Morre Tepori Kamaiurá, grande matriarca do Xingu
Uma triste notícia para os povos do alto Xingu. Tepori foi uma importante mulher de seu tempo
Faleceu Tepori Kamaiurá, uma grande mulher do Alto Xingu. Ela estava com 99 anos.
Tepori viveu para prover, educar, aninhar, preparar e conviver com importantes e inigualáveis lideranças do que veio a se constituir como Parque Indígena do Xingu (MT). Era irmã do cacique Takumã e do pajé Sapaim, foi esposa de Paru Yawalapiti e, entre seus muitos filhos, estão o cacique Aritana e o precocemente falecido Pirakumã, cuja foto contendo a agressiva presença da polícia na Esplanada dos Ministérios em Brasília durante a Mobilização Nacional Indígena em 2013, foi bastante divulgada.
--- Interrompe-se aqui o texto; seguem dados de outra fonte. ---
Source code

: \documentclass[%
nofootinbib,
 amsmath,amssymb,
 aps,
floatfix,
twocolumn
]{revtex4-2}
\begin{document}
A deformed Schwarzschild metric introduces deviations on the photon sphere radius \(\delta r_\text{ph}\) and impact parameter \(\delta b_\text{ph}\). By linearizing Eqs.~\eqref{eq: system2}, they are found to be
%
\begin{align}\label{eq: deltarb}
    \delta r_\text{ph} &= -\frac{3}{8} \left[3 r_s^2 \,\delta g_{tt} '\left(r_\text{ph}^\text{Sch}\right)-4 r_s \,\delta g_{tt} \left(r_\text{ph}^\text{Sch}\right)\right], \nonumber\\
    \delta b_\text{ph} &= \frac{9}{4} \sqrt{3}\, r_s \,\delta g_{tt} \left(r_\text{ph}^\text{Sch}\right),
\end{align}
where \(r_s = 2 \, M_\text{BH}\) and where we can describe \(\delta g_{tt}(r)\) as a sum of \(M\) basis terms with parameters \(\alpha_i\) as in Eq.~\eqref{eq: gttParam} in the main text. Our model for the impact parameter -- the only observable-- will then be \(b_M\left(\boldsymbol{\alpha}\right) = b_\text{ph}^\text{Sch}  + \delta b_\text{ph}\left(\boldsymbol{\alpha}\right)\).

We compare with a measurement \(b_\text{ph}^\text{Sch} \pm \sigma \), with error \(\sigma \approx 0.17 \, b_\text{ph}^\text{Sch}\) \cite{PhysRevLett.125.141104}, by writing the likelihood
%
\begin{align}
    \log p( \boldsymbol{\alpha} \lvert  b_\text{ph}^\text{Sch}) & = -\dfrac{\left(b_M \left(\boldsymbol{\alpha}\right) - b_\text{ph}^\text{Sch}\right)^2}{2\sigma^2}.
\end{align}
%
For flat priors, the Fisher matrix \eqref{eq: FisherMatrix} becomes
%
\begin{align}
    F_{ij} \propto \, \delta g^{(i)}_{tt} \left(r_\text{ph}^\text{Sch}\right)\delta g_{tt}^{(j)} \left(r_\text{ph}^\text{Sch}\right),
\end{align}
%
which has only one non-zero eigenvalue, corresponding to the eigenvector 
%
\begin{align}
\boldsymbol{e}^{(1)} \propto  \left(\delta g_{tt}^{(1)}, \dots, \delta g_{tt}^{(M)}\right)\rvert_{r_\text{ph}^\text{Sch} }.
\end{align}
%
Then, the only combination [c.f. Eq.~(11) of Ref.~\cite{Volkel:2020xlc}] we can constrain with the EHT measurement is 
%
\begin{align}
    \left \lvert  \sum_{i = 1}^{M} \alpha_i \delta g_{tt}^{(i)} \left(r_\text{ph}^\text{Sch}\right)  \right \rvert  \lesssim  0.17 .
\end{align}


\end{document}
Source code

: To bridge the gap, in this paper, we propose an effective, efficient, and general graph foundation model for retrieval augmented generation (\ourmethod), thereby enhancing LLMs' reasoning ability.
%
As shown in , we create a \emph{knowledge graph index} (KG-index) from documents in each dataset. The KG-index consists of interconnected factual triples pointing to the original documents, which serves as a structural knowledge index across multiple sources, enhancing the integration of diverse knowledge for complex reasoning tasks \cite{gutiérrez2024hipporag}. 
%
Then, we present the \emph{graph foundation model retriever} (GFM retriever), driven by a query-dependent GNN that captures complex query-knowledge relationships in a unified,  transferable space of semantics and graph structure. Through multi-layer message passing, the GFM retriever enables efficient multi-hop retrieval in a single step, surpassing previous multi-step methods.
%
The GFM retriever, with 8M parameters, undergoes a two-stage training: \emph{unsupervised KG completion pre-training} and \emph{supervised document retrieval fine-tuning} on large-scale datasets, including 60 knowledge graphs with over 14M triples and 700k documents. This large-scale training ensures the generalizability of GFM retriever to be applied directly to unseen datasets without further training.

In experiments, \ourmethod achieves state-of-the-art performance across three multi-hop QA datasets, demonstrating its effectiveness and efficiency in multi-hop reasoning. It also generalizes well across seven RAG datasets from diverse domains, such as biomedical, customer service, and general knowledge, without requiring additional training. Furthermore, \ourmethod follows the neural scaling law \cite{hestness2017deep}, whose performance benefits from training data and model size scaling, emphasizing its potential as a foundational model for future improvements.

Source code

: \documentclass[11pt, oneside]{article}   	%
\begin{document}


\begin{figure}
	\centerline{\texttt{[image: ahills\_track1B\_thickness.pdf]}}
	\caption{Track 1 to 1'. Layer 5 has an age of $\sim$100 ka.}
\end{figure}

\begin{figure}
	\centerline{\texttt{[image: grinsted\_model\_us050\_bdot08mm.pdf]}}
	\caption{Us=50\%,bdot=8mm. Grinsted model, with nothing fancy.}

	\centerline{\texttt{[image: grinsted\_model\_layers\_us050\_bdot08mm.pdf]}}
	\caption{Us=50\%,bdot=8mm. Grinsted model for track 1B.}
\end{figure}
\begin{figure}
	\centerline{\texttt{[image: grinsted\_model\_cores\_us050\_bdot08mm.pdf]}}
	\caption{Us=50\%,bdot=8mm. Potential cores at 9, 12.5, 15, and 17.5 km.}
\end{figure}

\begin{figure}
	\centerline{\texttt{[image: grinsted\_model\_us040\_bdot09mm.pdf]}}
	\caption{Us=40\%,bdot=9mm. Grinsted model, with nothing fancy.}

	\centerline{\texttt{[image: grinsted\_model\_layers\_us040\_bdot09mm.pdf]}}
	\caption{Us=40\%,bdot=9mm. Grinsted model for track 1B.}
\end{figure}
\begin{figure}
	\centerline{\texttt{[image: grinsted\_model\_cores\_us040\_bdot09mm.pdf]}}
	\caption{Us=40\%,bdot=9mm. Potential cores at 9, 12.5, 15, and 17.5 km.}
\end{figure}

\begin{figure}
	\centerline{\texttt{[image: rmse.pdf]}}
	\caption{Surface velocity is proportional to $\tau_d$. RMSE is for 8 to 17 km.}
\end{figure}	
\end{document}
Era adolescente quando os irmãos Villas-Boas se apresentaram na região que ainda não era Parque do Xingu, que foi criado em 1961. Dois personagens foram estratégicos para a integração geopolítica dessa Terra Indígena concebida pelos Villas-Boas. Ao norte, Raoni Metuktire e ao sul, Paru Yawalapiti, os engenhosos agentes da diplomacia que se impôs para que a integridade cultural dos povos que hoje se convenciona chamar de “xinguanos” permanecesse.
Tepori era sóbria e discreta. Falava baixo, nunca ficava parada e dava a impressão de não se importar com assuntos que não estivessem relacionados à casa, à alimentação, ao conforto dos muitos filhos e netos.(Certamente com os bisnetos e tataranetos!) Parecia indiferente à presença de pessoas em sua casa, principalmente os brancos. Sem alarde, enviava uma criança para entregar ao visitante um belo naco de beiju recém assado, ou uma generosa cuia de mingau do sumo cozido da mandioca que estava há horas fervendo no quintal. Dela não se percebia qualquer olhar esperando agradecimento, mas achava normal ganhar de presente, na hora adequada, tecidos e miçangas. Se gostasse, guardava tudo nos recônditos de sua casa; se não gostasse, deixava de lado, como que franqueando a posse para quem quisesse. Tepori não fazia média. Entendia Português mas não fazia questão de conversar com quem não falasse sua língua. Enérgica, quando desprevenida dirigíamos-lhe o olhar, era puro afeto.
A dignidade, o orgulho e a generosidade de toda sua descendência são a marca da mulher Tepori. Os homens Paru, Sapaim, Takumã, Aritana, Pirakumã, Kotok, e tantos outros de sua família, refletem essa grande mulher que soube forjá-los conforme seu tempo e seu olhar.
Depoimento de Tapi Yawalapiti, neto de Tepori
Eu quero relatar a luta da minha avó, Tepori Kamaiurá, irmã de Takumã Kamaiurá. Quando Orlando Villas-Boas chegou no Parque, ela tinha 15, 16 anos, e ele a considerava como uma filha. Nasceu meu pai, Aritana Yawalapiti, primeiro filho de Tepori. Orlando considera meu pai como seu neto. Eu sou seu primeiro neto, ela me educou e cuidou muito bem de mim. Me contava muitas histórias, contava como era a organização social do povo, com se preparar para ser um líder. Ela dizia: “neto, a responsabilidade é muito grande, você terá uma responsabilidade muito grande na comunidade, você precisa ter um preparo”. Hoje estou aplicando os seus ensinamentos na prática, ajudando meu pai. Hoje acordei muito triste, lembrando dela, lembrei tudo que ela me ensinou.